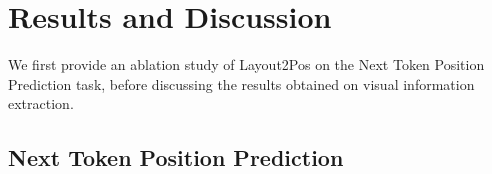 


\section{Results and Discussion}


We first provide an ablation study of Layout2Pos on the Next Token Position Prediction task, before discussing the results obtained on visual information extraction.

\subsection{Next Token Position Prediction}
\label{section:layout2pos-results-ntpp}

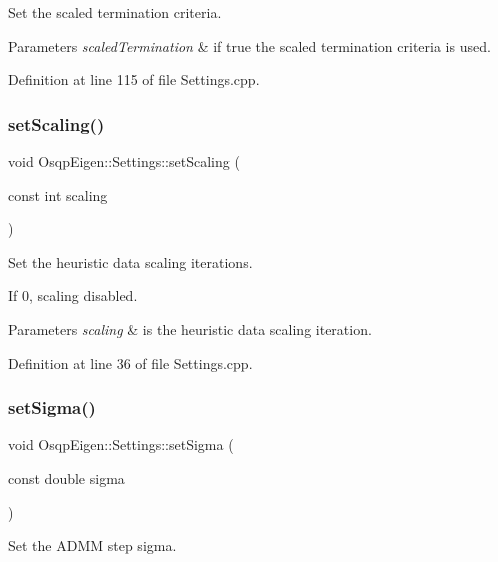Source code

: Set the scaled termination criteria. 


\begin{DoxyParams}{Parameters}
{\em scaled\+Termination} & if true the scaled termination criteria is used. \\
\hline
\end{DoxyParams}


Definition at line 115 of file Settings.\+cpp.

\mbox{\label{classOsqpEigen_1_1Settings_a879a1fec8d21859d4cdcaafdb6df4554}} 
\subsubsection{\texorpdfstring{set\+Scaling()}{setScaling()}}
{\footnotesize\ttfamily void Osqp\+Eigen\+::\+Settings\+::set\+Scaling (\begin{DoxyParamCaption}\item[{const int}]{scaling }\end{DoxyParamCaption})}



Set the heuristic data scaling iterations. 

If 0, scaling disabled. 
\begin{DoxyParams}{Parameters}
{\em scaling} & is the heuristic data scaling iteration. \\
\hline
\end{DoxyParams}


Definition at line 36 of file Settings.\+cpp.

\mbox{\label{classOsqpEigen_1_1Settings_a59dc6a98b52eece19846a77a00036b5a}} 
\subsubsection{\texorpdfstring{set\+Sigma()}{setSigma()}}
{\footnotesize\ttfamily void Osqp\+Eigen\+::\+Settings\+::set\+Sigma (\begin{DoxyParamCaption}\item[{const double}]{sigma }\end{DoxyParamCaption})}



Set the A\+D\+MM step sigma. 


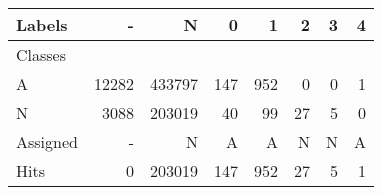 \begin{tabular}{l|r|r|r|r|r|r|r}
Labels &      - &       N &    0 &    1 &   2 &  3 &  4 \\\hline
Classes  &        &         &      &      &     &    &    \\\hline
\hline
A        &  12282 &  433797 &  147 &  952 &   0 &  0 &  1 \\\hline
N        &   3088 &  203019 &   40 &   99 &  27 &  5 &  0 \\\hline
\hline
Assigned &      - &       N &    A &    A &   N &  N &  A \\\hline
Hits     &      0 &  203019 &  147 &  952 &  27 &  5 &  1 
\end{tabular}

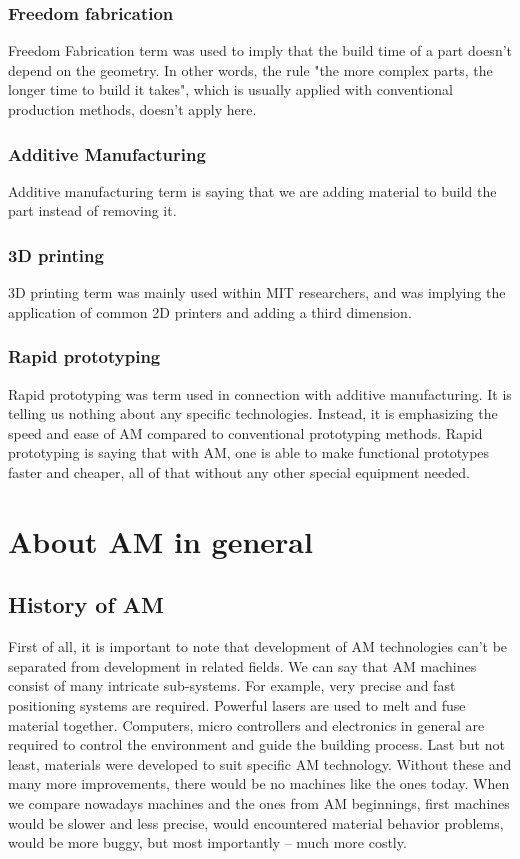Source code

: \documentclass[a4paper, twoside, 11pt]{report}
\begin{document}
\subsection{Freedom fabrication}
Freedom Fabrication term was used to imply that the build time of a part doesn't depend on the geometry. In other words, the rule "the more complex parts, the longer time to build it takes", which is usually applied with conventional production methods, doesn't apply here.
\subsection{Additive Manufacturing}
Additive manufacturing term is saying that we are adding material to build the part instead of removing it.
\subsection{3D printing}
3D printing term was mainly used within MIT researchers, and was implying the application of common 2D printers and adding a third dimension.
\subsection{Rapid prototyping}
Rapid prototyping was term used in connection with additive manufacturing. It is telling us nothing about any specific technologies. Instead, it is emphasizing the speed and ease of AM compared to conventional prototyping methods. Rapid prototyping is saying that with AM, one is able to make functional prototypes faster and cheaper, all of that without any other special equipment needed.\\

%
%
%
\chapter{About AM in general}
%
\section{History of AM}
First of all, it is important to note that development of AM technologies can't be separated from development in related fields. We can say that AM machines consist of many intricate sub-systems. For example, very precise and fast positioning systems are required. Powerful lasers are used to melt and fuse material together. Computers, micro controllers and electronics in general are required to control the environment and guide the building process. Last but not least, materials were developed to suit specific AM technology. Without these and many more improvements, there would be no machines like the ones today. When we compare nowadays machines and the ones from AM beginnings, first machines would be slower and less precise, would encountered material behavior problems, would be more buggy, but most importantly – much more costly.
\end{document}
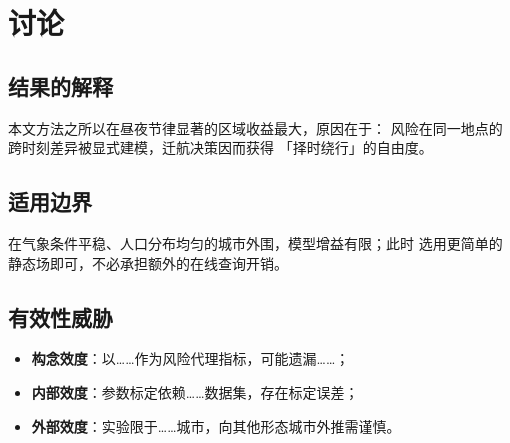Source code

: 
\section{讨论}
\label{sec:discussion}

\subsection{结果的解释}

本文方法之所以在昼夜节律显著的区域收益最大，原因在于：
风险在同一地点的跨时刻差异被显式建模，迁航决策因而获得
「择时绕行」的自由度。

\subsection{适用边界}

在气象条件平稳、人口分布均匀的城市外围，模型增益有限；此时
选用更简单的静态场即可，不必承担额外的在线查询开销。

\subsection{有效性威胁}

\begin{itemize}
  \item \textbf{构念效度}：以……作为风险代理指标，可能遗漏……；
  \item \textbf{内部效度}：参数标定依赖……数据集，存在标定误差；
  \item \textbf{外部效度}：实验限于……城市，向其他形态城市外推需谨慎。
\end{itemize}
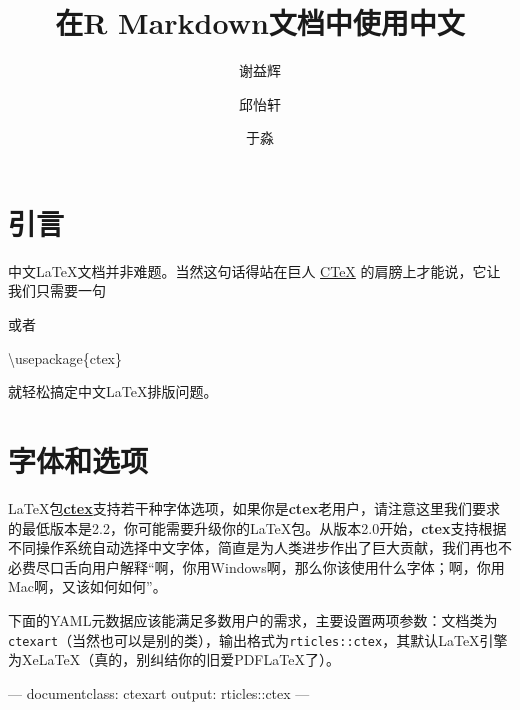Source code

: \documentclass[hyperref,]{ctexart}
\title{在R Markdown文档中使用中文}
\author{谢益辉 \and 邱怡轩 \and 于淼}
\date{}
\newenvironment{Shaded}{\begin{snugshade}}{\end{snugshade}}
\newcommand{\AttributeTok}[1]{\textcolor[rgb]{0.77,0.63,0.00}{#1}}
\newcommand{\BuiltInTok}[1]{#1}
\newcommand{\CommentTok}[1]{\textcolor[rgb]{0.56,0.35,0.01}{\textit{#1}}}
\newcommand{\ExtensionTok}[1]{#1}
\newcommand{\FunctionTok}[1]{\textcolor[rgb]{0.00,0.00,0.00}{#1}}
\newcommand{\NormalTok}[1]{#1}
\newcommand{\OtherTok}[1]{\textcolor[rgb]{0.56,0.35,0.01}{#1}}
\begin{document}
\maketitle

{
\setcounter{tocdepth}{2}
\tableofcontents
}
\section{引言}

中文LaTeX文档并非难题。当然这句话得站在巨人 \href{http://ctex.org}{CTeX}
的肩膀上才能说，它让我们只需要一句

\begin{Shaded}
\end{Shaded}

或者

\begin{Shaded}
\begin{Highlighting}[]
\BuiltInTok{\textbackslash{}usepackage}\NormalTok{\{}\ExtensionTok{ctex}\NormalTok{\}}
\end{Highlighting}
\end{Shaded}

就轻松搞定中文LaTeX排版问题。

\section{字体和选项}

LaTeX包\href{http://ctan.org/pkg/ctex}{\textbf{ctex}}支持若干种字体选项，如果你是\textbf{ctex}老用户，请注意这里我们要求的最低版本是2.2，你可能需要升级你的LaTeX包。从版本2.0开始，\textbf{ctex}支持根据不同操作系统自动选择中文字体，简直是为人类进步作出了巨大贡献，我们再也不必费尽口舌向用户解释``啊，你用Windows啊，那么你该使用什么字体；啊，你用Mac啊，又该如何如何''。

下面的YAML元数据应该能满足多数用户的需求，主要设置两项参数：文档类为\texttt{ctexart}（当然也可以是别的类），输出格式为\texttt{rticles::ctex}，其默认LaTeX引擎为XeLaTeX（真的，别纠结你的旧爱PDFLaTeX了）。

\begin{Shaded}
\begin{Highlighting}[]
\OtherTok{---}
\FunctionTok{documentclass:}\AttributeTok{ ctexart}
\FunctionTok{output:}\AttributeTok{ rticles::ctex}
\OtherTok{---}
\end{Highlighting}
\end{Shaded}
\end{document}
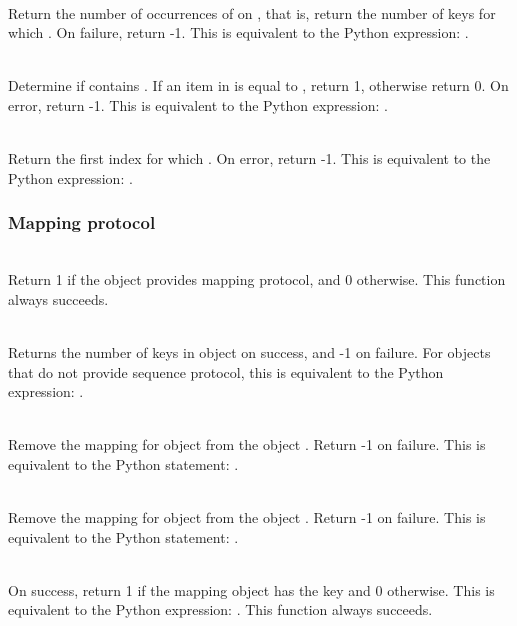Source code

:      \\
         Return the number of occurrences of  on , that is,
	 return the number of keys for which .  On
	 failure, return -1.  This is equivalent to the Python
	 expression: .

     \\
	 Determine if  contains .  If an item in  is equal to
	 , return 1, otherwise return 0.  On error, return -1.  This
	 is equivalent to the Python expression: .

     \\
	 Return the first index for which .  On error,
	 return -1.    This is equivalent to the Python
	 expression: .

\subsubsection{Mapping protocol}

     \\
         Return 1 if the object provides mapping protocol, and 0
	 otherwise.  
	 This function always succeeds.


     \\
         Returns the number of keys in object  on success, and -1 on
	 failure.  For objects that do not provide sequence protocol,
	 this is equivalent to the Python expression: .


     \\
	 Remove the mapping for object  from the object .
	 Return -1 on failure.  This is equivalent to
	 the Python statement: .


     \\
	 Remove the mapping for object  from the object .
	 Return -1 on failure.  This is equivalent to
	 the Python statement: .


     \\
	 On success, return 1 if the mapping object has the key 
	 and 0 otherwise.  This is equivalent to the Python expression:
	 . 
	 This function always succeeds.


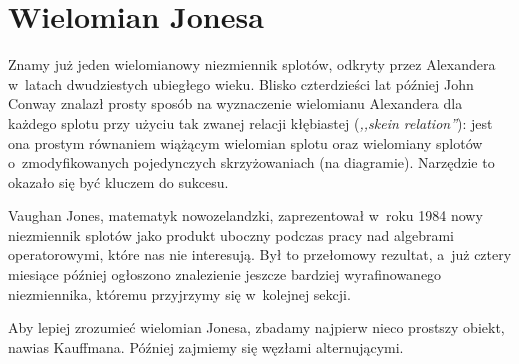 \section{Wielomian Jonesa} %
\label{sec:jones}

Znamy już jeden wielomianowy niezmiennik splotów, odkryty przez Alexandera w~latach dwudziestych ubiegłego wieku.
Blisko czterdzieści lat później John Conway znalazł prosty sposób na wyznaczenie wielomianu
Alexandera dla każdego splotu przy użyciu tak zwanej relacji kłębiastej (\emph{,,skein relation''}):
jest ona prostym równaniem wiążącym wielomian splotu oraz wielomiany
splotów o~zmodyfikowanych pojedynczych skrzyżowaniach (na diagramie).
Narzędzie to okazało się być kluczem do sukcesu.

Vaughan Jones, matematyk nowozelandzki, zaprezentował w~roku 1984 nowy niezmiennik splotów
jako produkt uboczny podczas pracy nad algebrami operatorowymi, które nas nie interesują.
Był to przełomowy rezultat, a~już cztery miesiące później ogłoszono znalezienie
jeszcze bardziej wyrafinowanego niezmiennika, któremu przyjrzymy się w~kolejnej sekcji.

Aby lepiej zrozumieć wielomian Jonesa, zbadamy najpierw nieco prostszy obiekt, nawias Kauffmana.
Później zajmiemy się węzłami alternującymi.













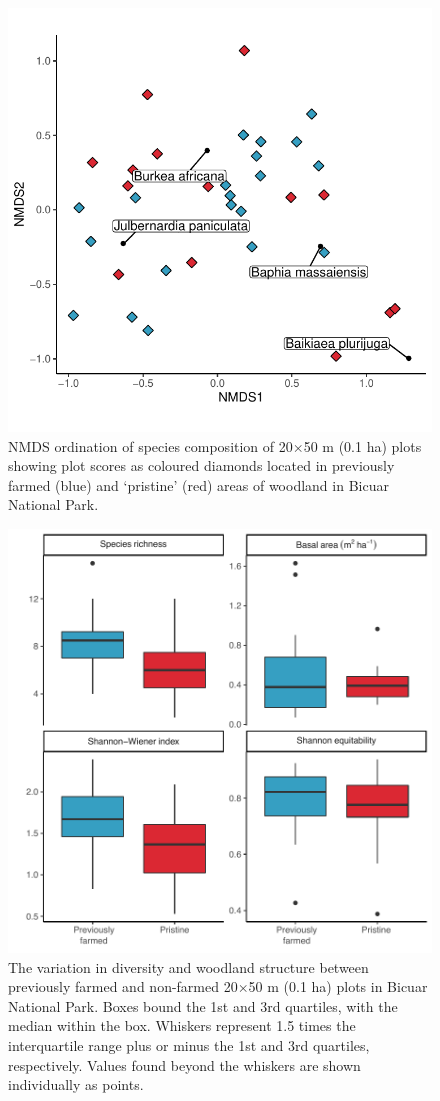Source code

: \begin{refsection}
\begin{figure}
	\includegraphics[width=0.8\linewidth]{img/bicuar_degrad_nmds}
	\caption[NMDS ordination of non-farmed and previously farmed plots in Bicuar National Park]{NMDS ordination of species composition of 20$\times$50 m (0.1 ha) plots showing plot scores as coloured diamonds located in previously farmed (blue) and `pristine' (red) areas of woodland in Bicuar National Park.}
	\label{bicuar:bicuar_degrad_nmds}
\end{figure}

\begin{figure}
	\includegraphics[width=0.8\linewidth]{img/degrad_box}
	\caption[Variation in diversity and woodland structure among `pristine' and previously farmed plots]{The variation in diversity and woodland structure between previously farmed and non-farmed 20$\times$50 m (0.1 ha) plots in Bicuar National Park. Boxes bound the 1st and 3rd quartiles, with the median within the box. Whiskers represent 1.5 times the interquartile range plus or minus the 1st and 3rd quartiles, respectively. Values found beyond the whiskers are shown individually as points.}
	\label{bicuar:degrad_box}
\end{figure}


\end{refsection}
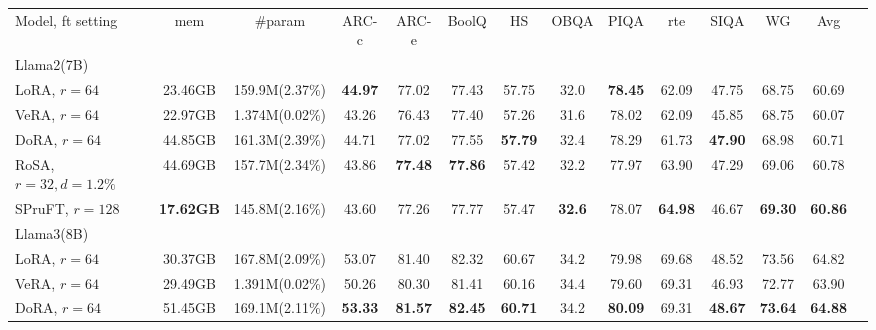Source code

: \begin{table*}[htbp]
\tiny
\begin{center}
\begin{tabular}{lccccccccccccc}\toprule
Model, ft setting & mem & \#param & ARC-c & ARC-e & BoolQ & HS & OBQA & PIQA & rte & SIQA & WG & Avg
\\\cmidrule(lr){1-13}
Llama2(7B)\\ \cmidrule(lr){1-1} 
LoRA, $r=64$ & 23.46GB & 159.9M(2.37\%) & \textbf{44.97} & 77.02 & 77.43 & 57.75 & 32.0 & \textbf{78.45} & 62.09 & 47.75 & 68.75 & 60.69\\
VeRA, $r=64$ & 22.97GB & 1.374M(0.02\%) & 43.26 & 76.43 & 77.40 & 57.26 & 31.6 & 78.02 & 62.09 & 45.85 & 68.75 & 60.07\\
DoRA, $r=64$ & 44.85GB & 161.3M(2.39\%) & 44.71 & 77.02 & 77.55 & \textbf{57.79} & 32.4 & 78.29 & 61.73 & \textbf{47.90} & 68.98 & 60.71\\
RoSA, $r=32, d=1.2\%$ & 44.69GB & 157.7M(2.34\%) & 43.86 & \textbf{77.48} & \textbf{77.86} & 57.42 & 32.2 & 77.97 & 63.90 &  47.29 & 69.06 & 60.78\\
SPruFT, $r=128$ & \textbf{17.62GB} & 145.8M(2.16\%) & 43.60 & 77.26 & 77.77 & 57.47 & \textbf{32.6} & 78.07 & \textbf{64.98} & 46.67 & \textbf{69.30} & \textbf{60.86} %
\\\midrule
Llama3(8B)\\ \cmidrule(lr){1-1} 
LoRA, $r=64$ & 30.37GB & 167.8M(2.09\%) & 53.07 & 81.40 & 82.32 & 60.67 & 34.2 & 79.98 & 69.68 & 48.52 & 73.56 & 64.82\\
VeRA, $r=64$ & 29.49GB & 1.391M(0.02\%) & 50.26 & 80.30 & 81.41 & 60.16 & 34.4 & 79.60 & 69.31 & 46.93 & 72.77 & 63.90\\
DoRA, $r=64$ & 51.45GB & 169.1M(2.11\%) & \textbf{53.33} & \textbf{81.57} & \textbf{82.45} & \textbf{60.71} & 34.2 & \textbf{80.09} & 69.31 & \textbf{48.67} & \textbf{73.64} & \textbf{64.88}\\

\end{tabular}
\end{center}
\end{table*}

::::

Reproduce each line from the data that has "error" in it.

* [EXERCISE RESULT]:
	 , return 1, otherwise return 0.  On error, return -1.  This
	 Return the first index for which .  On error,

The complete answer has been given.